= Martine Bertereau =

French scientist

Martine de Bertereau (c. 1590 – after 1642), also known as Baroness de Beausoleil, was a French mineralogist who was the first recorded female mineralogist and mining engineer. She and her husband, Jean de Chastelet, traveled extensively throughout Europe in search of mineral deposits and fresh ground water under the employment of various nobles and royals. During one such mining expedition, which saw Martine and Jean surveying potential mine sites in France for Louis XIII, the family were accused of witchcraft and forced to flee to Hungary. Later, Martine, Jean, and their oldest daughter were arrested, and eventually died in prison sometime after 1642. During her lifetime, Martine produced multiple pieces of literature derived largely from the Roman engineer Vitruvius's De architectura. While her success came from a thorough understanding of geology, Martine was not forthcoming in her writings about her actual methods. Instead, she promoted the idea that she was using magic or then-accepted pseudo-scientific ideas such as divining rods. It is not known for certain why Matine lied about her actual methods, but it may have been to prevent others from capitalizing on her seemingly-unbelievable success, as well as to boost her own reputation among potential clients. Nonetheless, her literature provides a unique glimpse into the craft and skills required to mine in the 17th Century.

== Early life ==
Little is known with certainty about Martine de Bertereau's early life. She was born in France in the late 16th century, but her date and place of birth are uncertain. Earlier accounts have placed her origins in Touraine or Berry and have proposed several different birth years, but modern scholarship has not established a precise place or date of birth.

Bertereau came from a family in which knowledge of mineralogy and mining was hereditary. Little is known about her education, but her later writings show extensive knowledge of mining, mineralogy and methods of locating mineral deposits and groundwater.

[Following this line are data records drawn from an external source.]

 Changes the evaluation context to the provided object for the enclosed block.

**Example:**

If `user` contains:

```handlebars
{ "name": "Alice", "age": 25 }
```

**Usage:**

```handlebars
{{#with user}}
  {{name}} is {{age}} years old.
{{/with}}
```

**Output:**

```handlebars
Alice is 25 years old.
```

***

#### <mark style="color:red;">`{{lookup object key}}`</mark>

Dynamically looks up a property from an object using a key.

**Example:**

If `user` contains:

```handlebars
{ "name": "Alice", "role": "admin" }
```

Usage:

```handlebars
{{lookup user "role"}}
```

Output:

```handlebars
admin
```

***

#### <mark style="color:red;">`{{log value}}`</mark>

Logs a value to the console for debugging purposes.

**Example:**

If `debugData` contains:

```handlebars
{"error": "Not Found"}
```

During the first decade of the 17th century, Bertereau met Jean du Chastelet, Baron de Beausoleil et d'Auffenbach, while he was working in France as a mineralogist, alchemist and mining engineer. Bertereau and Chastelet married, although the date of their marriage is uncertain.

Bertereau accompanied Chastelet in his work and shared geological and administrative responsibilities with him. The couple worked in France and other parts of Europe, locating mineral deposits and developing mines. Around 1625, they appear to have settled more permanently in France. In 1626, Chastelet received a commission from Antoine Coëffier de Ruzé, marquis d'Effiat, the French superintendent-general of finances and mines. By this time, the couple had left one of their sons, Hercule du Chastelet, in Hungary to occupy a mining position previously held by his father. Kenny estimates from this evidence that at least one of their children was probably born by about 1605.

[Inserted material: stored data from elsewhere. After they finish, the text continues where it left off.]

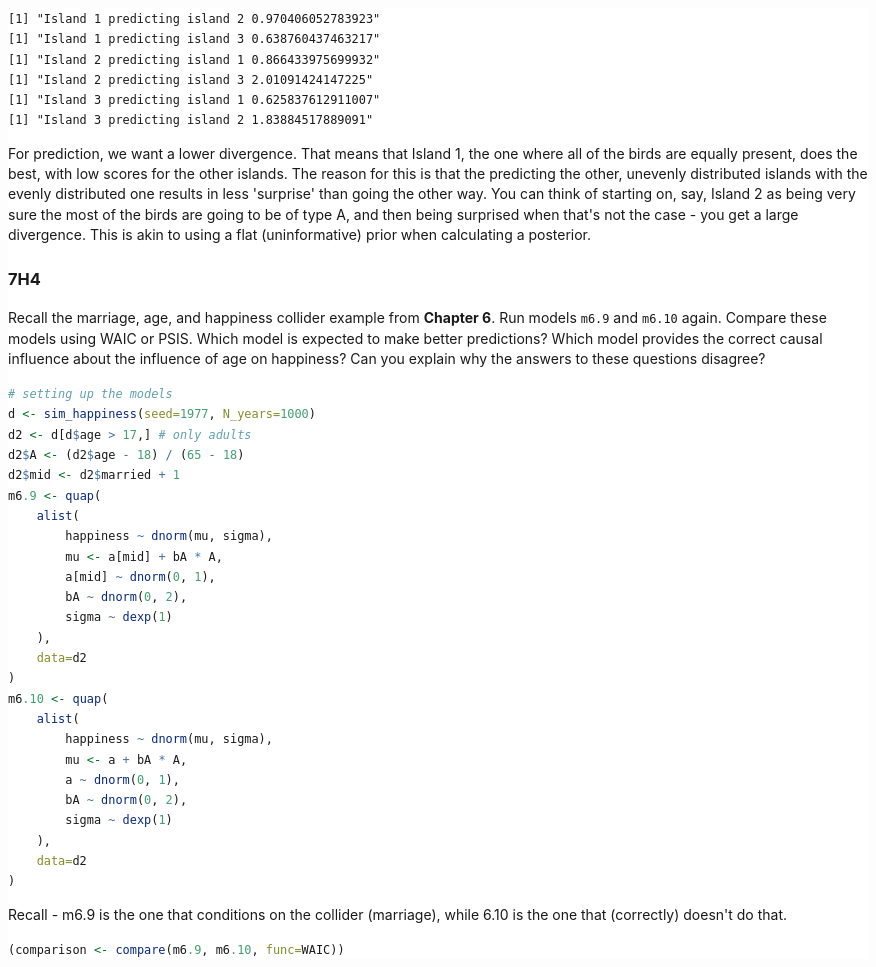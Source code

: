     [1] "Island 1 predicting island 2 0.970406052783923"
    [1] "Island 1 predicting island 3 0.638760437463217"
    [1] "Island 2 predicting island 1 0.866433975699932"
    [1] "Island 2 predicting island 3 2.01091424147225"
    [1] "Island 3 predicting island 1 0.625837612911007"
    [1] "Island 3 predicting island 2 1.83884517889091"

For prediction, we want a lower divergence. That means that Island 1, the one where all of the birds are equally present, does the best, with low scores for the other islands. The reason for this is that the predicting the other, unevenly distributed islands with the evenly distributed one results in less 'surprise' than going the other way. You can think of starting on, say, Island 2 as being very sure the most of the birds are going to be of type A, and then being surprised when that's not the case - you get a large divergence. This is akin to using a flat (uninformative) prior when calculating a posterior.

### 7H4
Recall the marriage, age, and happiness collider example from **Chapter 6**. Run models `m6.9` and `m6.10` again. Compare these models using WAIC or PSIS. Which model is expected to make better predictions? Which model provides the correct causal influence about the influence of age on happiness? Can you explain why the answers to these questions disagree?

```R
# setting up the models
d <- sim_happiness(seed=1977, N_years=1000)
d2 <- d[d$age > 17,] # only adults
d2$A <- (d2$age - 18) / (65 - 18)
d2$mid <- d2$married + 1
m6.9 <- quap(
    alist(
        happiness ~ dnorm(mu, sigma),
        mu <- a[mid] + bA * A,
        a[mid] ~ dnorm(0, 1),
        bA ~ dnorm(0, 2),
        sigma ~ dexp(1)
    ),
    data=d2
)
m6.10 <- quap(
    alist(
        happiness ~ dnorm(mu, sigma),
        mu <- a + bA * A,
        a ~ dnorm(0, 1),
        bA ~ dnorm(0, 2),
        sigma ~ dexp(1)
    ),
    data=d2
)
```

Recall - m6.9 is the one that conditions on the collider (marriage), while 6.10 is the one that (correctly) doesn't do that.

```R
(comparison <- compare(m6.9, m6.10, func=WAIC))
```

The number of Bertereau and Chastelet's children is uncertain. Around 1641, the French abbot Jean du Vergier de Hauranne, abbé de Saint-Cyran, referred in a letter to their daughter Anne du Chastelet as being about twelve years old, placing her birth around 1628–1630. The same letter reported that Bertereau was seeking information about five or six other children and asking who was supporting them. On the basis of this evidence, Kenny estimates that Bertereau's children were born over a period extending from at least about 1605 to 1629.

== Later life ==
In 1627, their son, Hercule, fell ill of "flaming heat in the intestines", and spent a few weeks recovering in Chateau-Thierry. During this time, Martine discovered a natural spring nearby and claimed it had healing powers, informing the local doctor of her find. The town subsequently became an attraction in which the ailed and wealthy visited. Today, geological historian Martina Kölbl-Ebert has proven this to be a long-lived form of scientific fraud. Later that year, while at their mining base in Morlaix, Brittany, the local clergy took the claims of mystical abilities seriously, and accused Martine and her husband of witchcraft. No charges were made, but the couple were forced to leave France and fled to Germany, and then Hungary. After being unable to recoup their losses, they returned to France.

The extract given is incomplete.